終身型生命保険と違い、損害保険には基本的に更新があるので、つねに顧客を逃がさないようにする努力が必要になります。その点、低解約返戻金型終身保険なら長く加入者をつなぎ止めることができるうえに、たとえ途中で解約されても、返戻金が少ないので保険会社にとっては損失にはなりません。

もちろん、満期まで払い続ければ返戻金は普通の保険と変わらなくなってしまうので、保険料が安い分だけ保険会社にとってもリスクはあります。加入者としてもそれを分かっているので、なかなか途中で解約しようとはしないでしょう。

それでも保険会社にとってメリットがあるのは、この低解約返戻金型終身保険が「客寄せ」になるためです。

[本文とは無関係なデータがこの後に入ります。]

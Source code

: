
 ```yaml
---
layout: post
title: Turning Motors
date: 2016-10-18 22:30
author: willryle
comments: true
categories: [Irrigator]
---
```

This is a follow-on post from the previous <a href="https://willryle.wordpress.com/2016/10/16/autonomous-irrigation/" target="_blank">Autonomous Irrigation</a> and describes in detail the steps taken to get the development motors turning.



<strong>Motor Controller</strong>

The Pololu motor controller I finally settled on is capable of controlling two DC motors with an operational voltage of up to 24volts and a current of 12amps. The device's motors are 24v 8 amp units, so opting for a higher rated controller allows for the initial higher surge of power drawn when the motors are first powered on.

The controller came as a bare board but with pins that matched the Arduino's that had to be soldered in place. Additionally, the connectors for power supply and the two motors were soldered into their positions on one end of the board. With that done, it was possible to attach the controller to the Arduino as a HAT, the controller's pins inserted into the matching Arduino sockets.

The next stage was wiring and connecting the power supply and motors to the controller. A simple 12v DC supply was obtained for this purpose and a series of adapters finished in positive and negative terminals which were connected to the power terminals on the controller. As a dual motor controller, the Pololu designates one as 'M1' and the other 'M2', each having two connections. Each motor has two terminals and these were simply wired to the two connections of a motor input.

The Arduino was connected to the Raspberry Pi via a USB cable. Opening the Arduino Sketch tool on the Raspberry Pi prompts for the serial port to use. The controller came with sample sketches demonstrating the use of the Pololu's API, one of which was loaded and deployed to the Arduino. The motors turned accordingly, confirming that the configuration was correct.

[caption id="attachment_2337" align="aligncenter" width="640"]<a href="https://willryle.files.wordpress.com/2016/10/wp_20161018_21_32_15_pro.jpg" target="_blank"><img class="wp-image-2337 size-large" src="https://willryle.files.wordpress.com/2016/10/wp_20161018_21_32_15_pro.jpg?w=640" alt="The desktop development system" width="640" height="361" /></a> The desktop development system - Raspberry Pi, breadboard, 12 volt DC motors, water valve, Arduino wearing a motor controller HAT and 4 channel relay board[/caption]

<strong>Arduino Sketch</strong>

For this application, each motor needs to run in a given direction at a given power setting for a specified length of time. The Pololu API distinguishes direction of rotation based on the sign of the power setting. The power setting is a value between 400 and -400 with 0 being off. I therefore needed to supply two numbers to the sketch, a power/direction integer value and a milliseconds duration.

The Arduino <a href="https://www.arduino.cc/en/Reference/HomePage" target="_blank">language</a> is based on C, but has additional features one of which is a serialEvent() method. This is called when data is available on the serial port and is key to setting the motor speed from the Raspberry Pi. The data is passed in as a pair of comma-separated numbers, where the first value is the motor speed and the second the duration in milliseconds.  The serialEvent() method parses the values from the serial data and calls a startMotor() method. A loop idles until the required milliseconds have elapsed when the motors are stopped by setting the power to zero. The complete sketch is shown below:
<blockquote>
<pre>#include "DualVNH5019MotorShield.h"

たとえば、スーパーマーッケトではとても利益にならないような大安売りのセールをよく行っていますよね。あれも、じつはセールで利益を出す気はなく、最初からお客さんにたくさん店に来てもらうことが目的となっているのです。つまり、低解約返戻金型終身保険で加入者を集めることで、ほかの損害保険もいっしょに契約してもらおうというのがひらがな生保の狙いなのです。

それも含め、あらかじめ何割かの途中解約は出るだろうと仮定することで、全体での利益を計っているわけです。

実際に、日本で初めての低解約返戻金型終身保険「長割り終身」を販売した東京海上日動あんしん生命は当時、はじめから解約を狙っているのではないかと、業界からはむしろ批判的にとらえられていました。

それでも、この戦略がうまく当たっため、最終的には他社もそれに倣うようになっていったのですが、現在では行き詰まりも目立つようになっています。結局、利益を出すにはほかの商品も契約してもらうことが前提であるにもかかわらず、セール品だけを買っていくお客さんが増えてしまったのです。

そのため、この先も低解約返戻金型終身保険が引き続き販売されていくかどうかは、かなり不透明になっています。ある意味、すでに契約している人はかなりお得な「買い物」をしたといえるでしょう。